## EXERCISE
Across the records, count every line that includes "caption" and give the number by itself.

## THE RECORDS
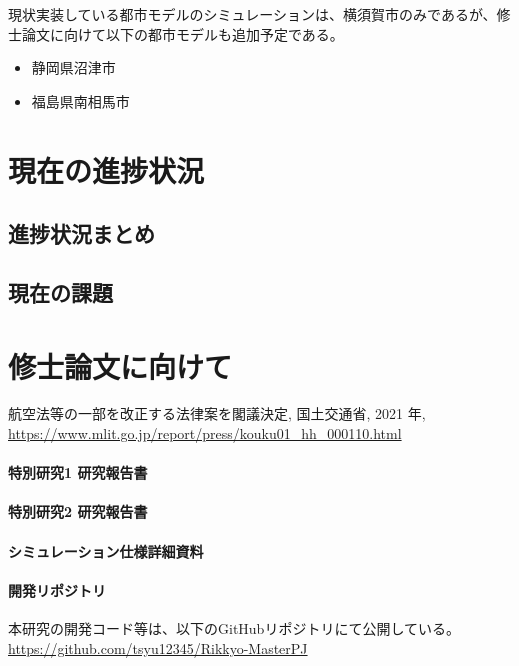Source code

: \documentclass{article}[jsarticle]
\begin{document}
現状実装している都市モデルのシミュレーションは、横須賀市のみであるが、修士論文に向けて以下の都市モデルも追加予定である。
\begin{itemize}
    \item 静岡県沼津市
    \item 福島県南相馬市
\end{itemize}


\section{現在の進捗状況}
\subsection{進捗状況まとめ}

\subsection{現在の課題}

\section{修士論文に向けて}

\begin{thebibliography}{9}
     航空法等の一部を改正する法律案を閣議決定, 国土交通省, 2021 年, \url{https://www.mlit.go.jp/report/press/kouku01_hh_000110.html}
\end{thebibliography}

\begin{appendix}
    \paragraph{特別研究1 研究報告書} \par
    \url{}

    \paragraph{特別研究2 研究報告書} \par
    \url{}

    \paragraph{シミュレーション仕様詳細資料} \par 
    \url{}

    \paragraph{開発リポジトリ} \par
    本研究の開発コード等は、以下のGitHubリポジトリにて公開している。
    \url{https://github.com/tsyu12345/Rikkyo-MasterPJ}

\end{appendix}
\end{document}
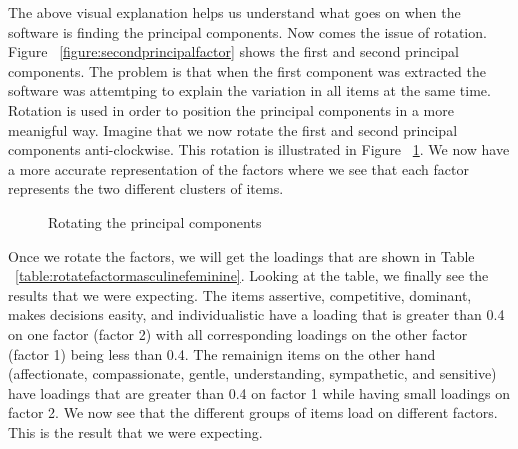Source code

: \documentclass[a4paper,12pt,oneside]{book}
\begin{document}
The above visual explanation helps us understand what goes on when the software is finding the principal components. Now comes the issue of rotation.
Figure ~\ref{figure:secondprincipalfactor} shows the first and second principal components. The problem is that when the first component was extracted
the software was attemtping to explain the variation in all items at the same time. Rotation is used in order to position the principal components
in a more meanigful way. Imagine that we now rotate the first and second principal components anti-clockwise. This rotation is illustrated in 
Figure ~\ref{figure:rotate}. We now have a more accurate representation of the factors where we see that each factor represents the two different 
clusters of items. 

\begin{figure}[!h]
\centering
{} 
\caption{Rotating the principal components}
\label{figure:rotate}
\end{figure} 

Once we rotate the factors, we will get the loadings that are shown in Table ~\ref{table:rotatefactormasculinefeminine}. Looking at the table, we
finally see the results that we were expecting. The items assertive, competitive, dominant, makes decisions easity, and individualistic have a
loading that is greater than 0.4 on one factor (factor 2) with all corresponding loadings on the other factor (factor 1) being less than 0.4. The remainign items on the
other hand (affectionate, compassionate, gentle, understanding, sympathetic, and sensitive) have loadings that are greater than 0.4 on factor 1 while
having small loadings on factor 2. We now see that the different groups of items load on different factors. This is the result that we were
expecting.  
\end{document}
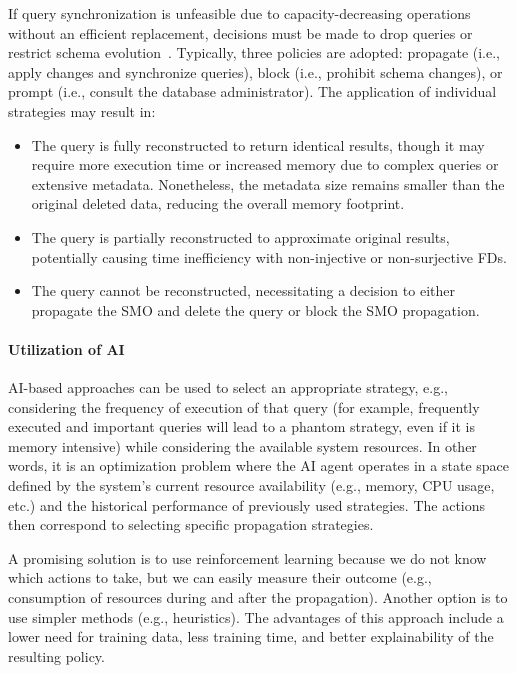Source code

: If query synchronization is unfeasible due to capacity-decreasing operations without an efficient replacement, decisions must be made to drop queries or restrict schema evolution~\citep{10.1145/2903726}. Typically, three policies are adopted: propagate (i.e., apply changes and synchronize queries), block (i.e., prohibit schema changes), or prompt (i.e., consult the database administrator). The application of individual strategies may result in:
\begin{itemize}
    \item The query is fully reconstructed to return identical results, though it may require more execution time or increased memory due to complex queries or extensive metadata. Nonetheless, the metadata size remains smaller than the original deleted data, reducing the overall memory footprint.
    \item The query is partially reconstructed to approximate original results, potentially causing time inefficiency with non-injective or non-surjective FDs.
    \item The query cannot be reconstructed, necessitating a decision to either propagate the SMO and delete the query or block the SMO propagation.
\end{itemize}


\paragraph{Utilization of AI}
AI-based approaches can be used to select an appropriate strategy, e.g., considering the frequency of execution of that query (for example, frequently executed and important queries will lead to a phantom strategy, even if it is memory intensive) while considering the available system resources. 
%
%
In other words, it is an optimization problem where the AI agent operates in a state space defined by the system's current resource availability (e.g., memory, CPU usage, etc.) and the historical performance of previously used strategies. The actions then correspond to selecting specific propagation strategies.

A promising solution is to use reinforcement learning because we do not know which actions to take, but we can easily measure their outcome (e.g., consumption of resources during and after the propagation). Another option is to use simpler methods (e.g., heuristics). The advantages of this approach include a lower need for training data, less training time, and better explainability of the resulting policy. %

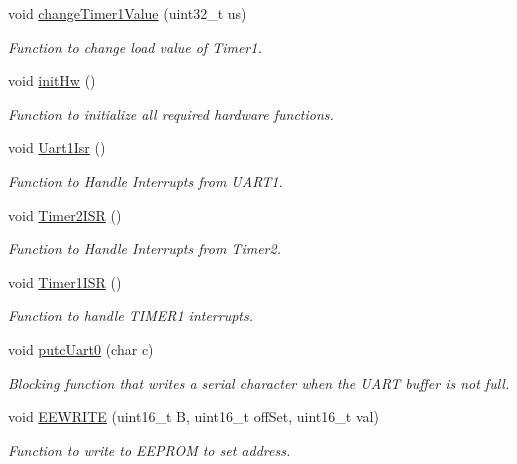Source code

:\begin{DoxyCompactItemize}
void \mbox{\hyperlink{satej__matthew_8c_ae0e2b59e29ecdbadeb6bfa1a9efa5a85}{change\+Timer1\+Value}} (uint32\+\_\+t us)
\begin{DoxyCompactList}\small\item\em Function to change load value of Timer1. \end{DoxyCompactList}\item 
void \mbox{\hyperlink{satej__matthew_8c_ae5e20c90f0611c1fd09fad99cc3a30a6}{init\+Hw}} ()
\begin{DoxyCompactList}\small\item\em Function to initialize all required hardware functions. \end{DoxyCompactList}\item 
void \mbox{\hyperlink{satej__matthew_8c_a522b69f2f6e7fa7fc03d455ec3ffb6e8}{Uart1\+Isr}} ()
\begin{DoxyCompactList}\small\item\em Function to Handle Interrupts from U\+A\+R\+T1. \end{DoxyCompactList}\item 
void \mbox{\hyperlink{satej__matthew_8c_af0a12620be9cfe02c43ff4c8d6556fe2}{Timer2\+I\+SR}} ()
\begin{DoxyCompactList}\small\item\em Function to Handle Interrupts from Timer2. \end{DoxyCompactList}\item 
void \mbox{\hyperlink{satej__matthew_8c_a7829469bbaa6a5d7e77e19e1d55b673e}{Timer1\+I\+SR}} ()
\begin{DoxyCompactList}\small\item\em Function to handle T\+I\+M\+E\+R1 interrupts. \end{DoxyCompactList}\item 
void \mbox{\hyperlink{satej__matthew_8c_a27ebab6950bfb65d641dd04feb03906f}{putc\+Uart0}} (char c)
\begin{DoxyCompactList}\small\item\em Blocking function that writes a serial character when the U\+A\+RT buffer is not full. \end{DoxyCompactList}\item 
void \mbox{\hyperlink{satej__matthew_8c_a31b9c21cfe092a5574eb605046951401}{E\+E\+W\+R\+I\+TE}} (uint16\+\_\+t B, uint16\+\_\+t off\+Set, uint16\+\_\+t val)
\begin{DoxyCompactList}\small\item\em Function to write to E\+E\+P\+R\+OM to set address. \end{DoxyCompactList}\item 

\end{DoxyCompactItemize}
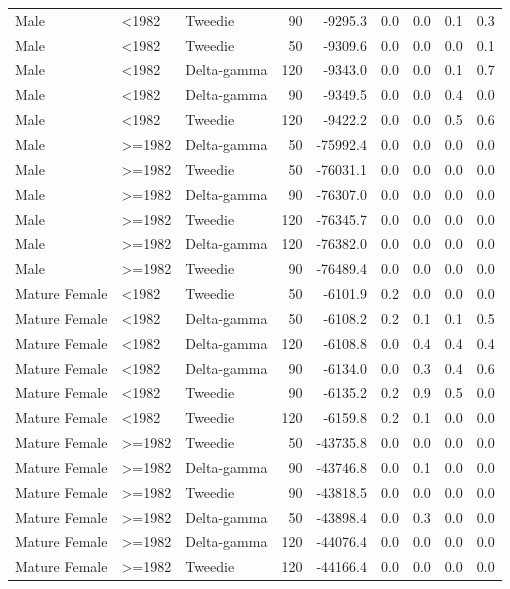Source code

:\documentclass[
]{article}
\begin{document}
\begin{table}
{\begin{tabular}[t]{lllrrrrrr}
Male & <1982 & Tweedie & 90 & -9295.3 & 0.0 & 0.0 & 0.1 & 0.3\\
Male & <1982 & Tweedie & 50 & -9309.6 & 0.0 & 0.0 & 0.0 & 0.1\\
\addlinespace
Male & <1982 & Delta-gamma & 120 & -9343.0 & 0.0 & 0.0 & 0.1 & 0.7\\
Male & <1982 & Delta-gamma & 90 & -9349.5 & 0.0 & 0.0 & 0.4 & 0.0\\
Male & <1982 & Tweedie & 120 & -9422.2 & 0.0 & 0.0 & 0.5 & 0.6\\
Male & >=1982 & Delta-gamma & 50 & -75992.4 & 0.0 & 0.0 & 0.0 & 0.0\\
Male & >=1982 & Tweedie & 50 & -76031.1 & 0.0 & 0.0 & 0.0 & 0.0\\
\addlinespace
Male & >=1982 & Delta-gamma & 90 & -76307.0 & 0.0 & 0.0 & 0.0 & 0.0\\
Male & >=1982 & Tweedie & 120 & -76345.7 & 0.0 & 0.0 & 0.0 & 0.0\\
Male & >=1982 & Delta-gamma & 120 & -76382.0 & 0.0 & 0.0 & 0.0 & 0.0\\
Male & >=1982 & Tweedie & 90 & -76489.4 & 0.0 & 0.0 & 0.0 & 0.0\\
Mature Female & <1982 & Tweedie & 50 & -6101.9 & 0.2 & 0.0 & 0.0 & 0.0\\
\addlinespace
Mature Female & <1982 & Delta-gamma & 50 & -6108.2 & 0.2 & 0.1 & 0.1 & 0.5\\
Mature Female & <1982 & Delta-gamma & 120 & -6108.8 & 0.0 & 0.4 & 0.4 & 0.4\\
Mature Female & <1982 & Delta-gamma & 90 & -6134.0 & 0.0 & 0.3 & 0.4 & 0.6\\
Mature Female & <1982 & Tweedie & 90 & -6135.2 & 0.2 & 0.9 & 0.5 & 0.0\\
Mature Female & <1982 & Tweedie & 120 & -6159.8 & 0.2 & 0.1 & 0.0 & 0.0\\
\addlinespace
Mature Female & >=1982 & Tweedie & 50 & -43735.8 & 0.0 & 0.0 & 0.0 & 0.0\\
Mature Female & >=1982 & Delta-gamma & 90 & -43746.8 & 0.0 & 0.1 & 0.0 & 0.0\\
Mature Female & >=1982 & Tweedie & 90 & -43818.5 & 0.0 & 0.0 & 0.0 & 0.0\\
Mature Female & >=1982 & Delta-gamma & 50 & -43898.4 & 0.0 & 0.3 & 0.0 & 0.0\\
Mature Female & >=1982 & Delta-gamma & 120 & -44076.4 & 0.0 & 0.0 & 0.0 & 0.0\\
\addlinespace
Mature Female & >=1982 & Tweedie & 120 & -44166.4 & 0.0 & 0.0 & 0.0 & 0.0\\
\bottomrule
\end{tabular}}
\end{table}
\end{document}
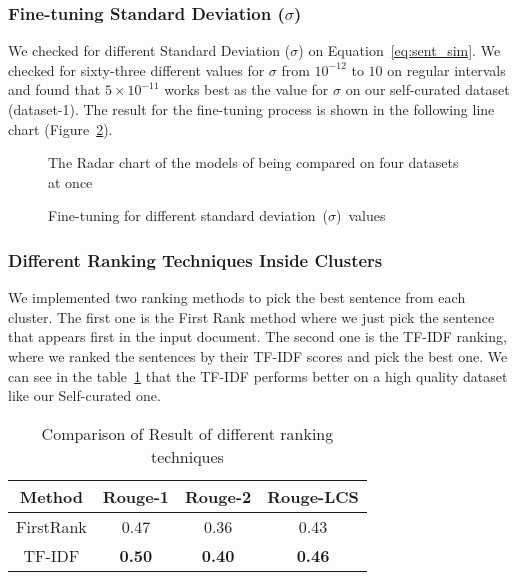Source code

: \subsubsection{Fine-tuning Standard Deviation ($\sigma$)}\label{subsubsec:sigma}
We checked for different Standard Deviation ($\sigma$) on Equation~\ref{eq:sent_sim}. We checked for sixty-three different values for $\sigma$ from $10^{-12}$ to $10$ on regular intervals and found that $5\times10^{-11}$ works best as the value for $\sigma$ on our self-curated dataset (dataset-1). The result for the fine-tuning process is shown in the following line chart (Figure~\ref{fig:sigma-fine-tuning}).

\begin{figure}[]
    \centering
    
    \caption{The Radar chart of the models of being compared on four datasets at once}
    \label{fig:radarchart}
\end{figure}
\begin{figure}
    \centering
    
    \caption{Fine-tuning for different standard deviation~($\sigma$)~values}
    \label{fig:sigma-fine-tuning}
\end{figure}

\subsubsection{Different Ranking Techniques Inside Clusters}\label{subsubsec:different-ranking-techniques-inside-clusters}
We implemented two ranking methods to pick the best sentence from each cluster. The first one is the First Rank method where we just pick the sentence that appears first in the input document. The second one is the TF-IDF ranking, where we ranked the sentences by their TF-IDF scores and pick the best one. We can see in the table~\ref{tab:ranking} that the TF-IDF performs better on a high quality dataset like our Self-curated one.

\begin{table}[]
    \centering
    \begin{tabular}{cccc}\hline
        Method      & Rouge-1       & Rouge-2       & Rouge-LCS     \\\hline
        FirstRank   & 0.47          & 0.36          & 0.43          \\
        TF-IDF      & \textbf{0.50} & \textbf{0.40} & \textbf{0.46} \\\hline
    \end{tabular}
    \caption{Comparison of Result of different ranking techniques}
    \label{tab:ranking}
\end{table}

## SOLVED EXERCISE
4